Не успела она сказать эти слова, как Пьер вскочил и с испуганным лицом схватил за руку княжну Марью.
– Отчего вы думаете? Вы думаете, что я могу надеяться? Вы думаете?!
– Да, думаю, – улыбаясь, сказала княжна Марья. – Напишите родителям. И поручите мне. Я скажу ей, когда будет можно. Я желаю этого. И сердце мое чувствует, что это будет.
– Нет, это не может быть! Как я счастлив! Но это не может быть… Как я счастлив! Нет, не может быть! – говорил Пьер, целуя руки княжны Марьи.
– Вы поезжайте в Петербург; это лучше. А я напишу вам, – сказала она.
– В Петербург? Ехать? Хорошо, да, ехать. Но завтра я могу приехать к вам?
На другой день Пьер приехал проститься. Наташа была менее оживлена, чем в прежние дни; но в этот день, иногда взглянув ей в глаза, Пьер чувствовал, что он исчезает, что ни его, ни ее нет больше, а есть одно чувство счастья. «Неужели? Нет, не может быть», – говорил он себе при каждом ее взгляде, жесте, слове, наполнявших его душу радостью.
Когда он, прощаясь с нею, взял ее тонкую, худую руку, он невольно несколько дольше удержал ее в своей.
«Неужели эта рука, это лицо, эти глаза, все это чуждое мне сокровище женской прелести, неужели это все будет вечно мое, привычное, такое же, каким я сам для себя? Нет, это невозможно!..»
– Прощайте, граф, – сказала она ему громко. – Я очень буду ждать вас, – прибавила она шепотом.
И эти простые слова, взгляд и выражение лица, сопровождавшие их, в продолжение двух месяцев составляли предмет неистощимых воспоминаний, объяснений и счастливых мечтаний Пьера. «Я очень буду ждать вас… Да, да, как она сказала? Да, я очень буду ждать вас. Ах, как я счастлив! Что ж это такое, как я счастлив!» – говорил себе Пьер.


В душе Пьера теперь не происходило ничего подобного тому, что происходило в ней в подобных же обстоятельствах во время его сватовства с Элен.
Он не повторял, как тогда, с болезненным стыдом слов, сказанных им, не говорил себе: «Ах, зачем я не сказал этого, и зачем, зачем я сказал тогда „je vous aime“?» [я люблю вас] Теперь, напротив, каждое слово ее, свое он повторял в своем воображении со всеми подробностями лица, улыбки и ничего не хотел ни убавить, ни прибавить: хотел только повторять. Сомнений в том, хорошо ли, или дурно то, что он предпринял, – теперь не было и тени.

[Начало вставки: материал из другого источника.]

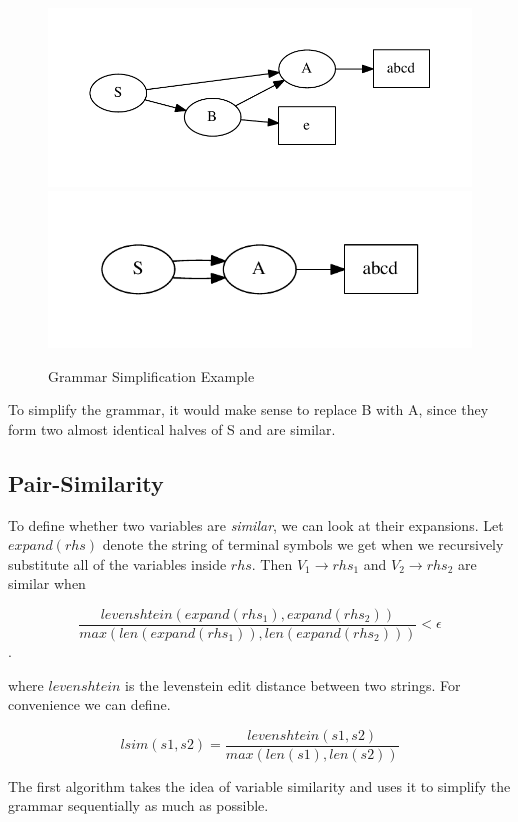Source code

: \documentclass[11pt]{article}
\begin{document}
\begin{figure}[t]
\centering
\includegraphics[scale=0.6]{sred1.pdf}
\includegraphics[scale=0.6]{sred2.pdf}
\caption{Grammar Simplification Example}
\label{sred}
\end{figure}

To simplify the grammar, it would make sense to replace B with A, since
they form two almost identical halves of S and are similar.

\subsection{Pair-Similarity}

To define whether two variables are \emph{similar}, we can look at their
expansions. Let $expand(rhs)$ denote the string of terminal symbols we get
when we recursively substitute all of the variables inside $rhs$. Then
$V_1 \rightarrow rhs_1$ and $V_2 \rightarrow rhs_2$ are similar when

$$\frac{levenshtein(expand(rhs_1),expand(rhs_2))}
        {max(len(expand(rhs_1)),len(expand(rhs_2)))} < \epsilon$$.

where $levenshtein$ is the levenstein edit distance between two strings.
For convenience we can define.

$$lsim(s1,s2) = \frac{levenshtein(s1,s2)}{max(len(s1),len(s2))}$$

The first algorithm takes the idea of variable similarity and uses it
to simplify the grammar sequentially as much as possible.
\end{document}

Одно только страшное сомнение иногда приходило ему в голову. Не во сне ли все это? Не ошиблась ли княжна Марья? Не слишком ли я горд и самонадеян? Я верю; а вдруг, что и должно случиться, княжна Марья скажет ей, а она улыбнется и ответит: «Как странно! Он, верно, ошибся. Разве он не знает, что он человек, просто человек, а я?.. Я совсем другое, высшее».